New York Knicks Draft Player Preview: Ricky Rubio

Eric HolzmannContributor IJune 10, 2009

BEIJING - AUGUST 24:  Ricky Rubio #6 of Spain lays the ball up past Dwight Howard #11 of the United States in the gold medal game during Day 16 of the Beijing 2008 Olympic Games at the Beijing Olympic Basketball Gymnasium on August 24, 2008 in Beijing, China.  (Photo by Jed Jacobsohn/Getty Images)

(The third installment of the player previews highlights 18 year old point guard phenom Ricky Rubio. I originally was not going to do a piece on him, but with all the talk about the Knicks trading up to the second pick I figured I would.)

"La Pistola"... that is the nickname given to 18 year-old Spanish point guard Ricky Rubio.

The nickname is a reference to former LSU and NBA star "Pistol" Pete Maravich. That's lofty praise for a kid who could not even sign his initial basketball contract with Spanish team DKV Joventut. 

Is it justified? Let's explore.

Rubio has been on the NBA radar since he was just a 14-year-old kid. He wowed scouts at an international youth tournament and the spotlight has been on him ever since. 

At 6'4" Rubio has ideal height for the point guard position. He is a slight 180 pounds, but at only 18-years-old he'll have plenty of time to grow into his body.

While Rubio's body needs time to mature, his game does not. Rubio's game is as polished as any collegiate player coming into the NBA right now. He's fearless, tough, and has a tremendous basketball IQ, which enables him to see things before other players can. 
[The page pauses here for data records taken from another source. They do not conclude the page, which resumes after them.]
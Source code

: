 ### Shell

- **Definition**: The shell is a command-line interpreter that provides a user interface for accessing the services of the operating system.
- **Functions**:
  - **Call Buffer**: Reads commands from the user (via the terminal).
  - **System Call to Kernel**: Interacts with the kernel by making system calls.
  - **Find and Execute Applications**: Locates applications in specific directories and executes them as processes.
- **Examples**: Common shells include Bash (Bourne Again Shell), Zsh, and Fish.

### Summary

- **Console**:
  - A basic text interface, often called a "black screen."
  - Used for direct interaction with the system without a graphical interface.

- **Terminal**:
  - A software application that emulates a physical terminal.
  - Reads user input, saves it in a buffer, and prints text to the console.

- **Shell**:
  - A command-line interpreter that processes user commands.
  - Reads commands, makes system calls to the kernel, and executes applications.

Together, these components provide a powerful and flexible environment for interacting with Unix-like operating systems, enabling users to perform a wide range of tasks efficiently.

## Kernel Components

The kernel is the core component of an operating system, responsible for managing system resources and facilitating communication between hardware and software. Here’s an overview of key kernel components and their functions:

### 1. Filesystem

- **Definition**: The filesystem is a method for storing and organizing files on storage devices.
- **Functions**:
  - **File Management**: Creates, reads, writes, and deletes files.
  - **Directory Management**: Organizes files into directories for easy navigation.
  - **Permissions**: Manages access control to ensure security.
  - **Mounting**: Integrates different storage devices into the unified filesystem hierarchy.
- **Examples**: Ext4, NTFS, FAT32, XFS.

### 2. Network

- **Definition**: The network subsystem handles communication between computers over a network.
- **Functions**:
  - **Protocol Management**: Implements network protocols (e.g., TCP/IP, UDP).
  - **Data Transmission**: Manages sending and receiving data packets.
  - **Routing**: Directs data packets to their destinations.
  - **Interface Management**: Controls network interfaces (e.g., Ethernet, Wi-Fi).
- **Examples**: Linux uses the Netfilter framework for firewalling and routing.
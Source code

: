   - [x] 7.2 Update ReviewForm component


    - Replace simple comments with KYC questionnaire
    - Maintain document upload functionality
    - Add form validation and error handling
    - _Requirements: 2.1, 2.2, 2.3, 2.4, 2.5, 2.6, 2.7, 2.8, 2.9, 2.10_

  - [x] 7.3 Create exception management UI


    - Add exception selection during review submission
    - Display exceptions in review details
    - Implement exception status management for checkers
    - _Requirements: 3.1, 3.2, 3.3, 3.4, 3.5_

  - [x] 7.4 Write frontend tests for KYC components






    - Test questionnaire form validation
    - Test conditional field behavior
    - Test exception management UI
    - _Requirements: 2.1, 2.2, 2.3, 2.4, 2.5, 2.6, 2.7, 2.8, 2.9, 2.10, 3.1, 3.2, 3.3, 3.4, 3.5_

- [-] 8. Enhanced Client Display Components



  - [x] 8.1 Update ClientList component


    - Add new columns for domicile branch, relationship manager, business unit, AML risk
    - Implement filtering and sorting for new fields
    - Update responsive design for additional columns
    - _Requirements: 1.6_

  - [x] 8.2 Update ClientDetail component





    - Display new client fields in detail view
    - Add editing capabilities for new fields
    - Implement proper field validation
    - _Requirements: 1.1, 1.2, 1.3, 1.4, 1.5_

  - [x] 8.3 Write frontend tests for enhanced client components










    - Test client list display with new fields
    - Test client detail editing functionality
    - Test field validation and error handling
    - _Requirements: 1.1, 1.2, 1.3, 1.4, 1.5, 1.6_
Because of these reasons he is arguably the best pure passer coming into the NBA that I have seen since Jason Kidd back in 1994.

Rubio's biggest challenge in the NBA will be developing his jump shot. It is the one part of his game that is the most glaring weakness. The form on his shot is inconsistent.  When he shoots in one motion the shot is pretty good and flows from his hand nicely.  For some reason he doesn't always shoot it this way.

He has a slight hitch sometimes. When he catches the ball to shoot many times he pushes the ball instead of extending with his arm. It is something he has to work on, but he has such a good work ethic and is very coachable, so I don't see it being a problem.

On defense, Rubio is surprisingly very good. While he is just an average athlete, his anticipation and wingspan make him a hard guy to get around or shoot over. These same skills also allow him to get into the passing lanes and create steals for himself or for his teammates. 

He is not strong, but his tenacity on the court makes up for whatever he gives up strength wise. The Knicks need solid perimeter defenders. Rubio would be able to play the opposing team's point guard or shooting guard.

Rubio is a player who could come in and help the Knicks immediately. 

Since he has been playing professionally since he was 15 he has plenty of experience.  He is the best pure point guard in this draft, and since he is young he has plenty of time to develop the other parts of his game. 

He definitely won't be around at the No. 8 pick, but there is talk of the Knicks trading up to grab the second pick. 

If the Knicks can swing that deal, Rubio would be the guy I would select. His potential is limitless.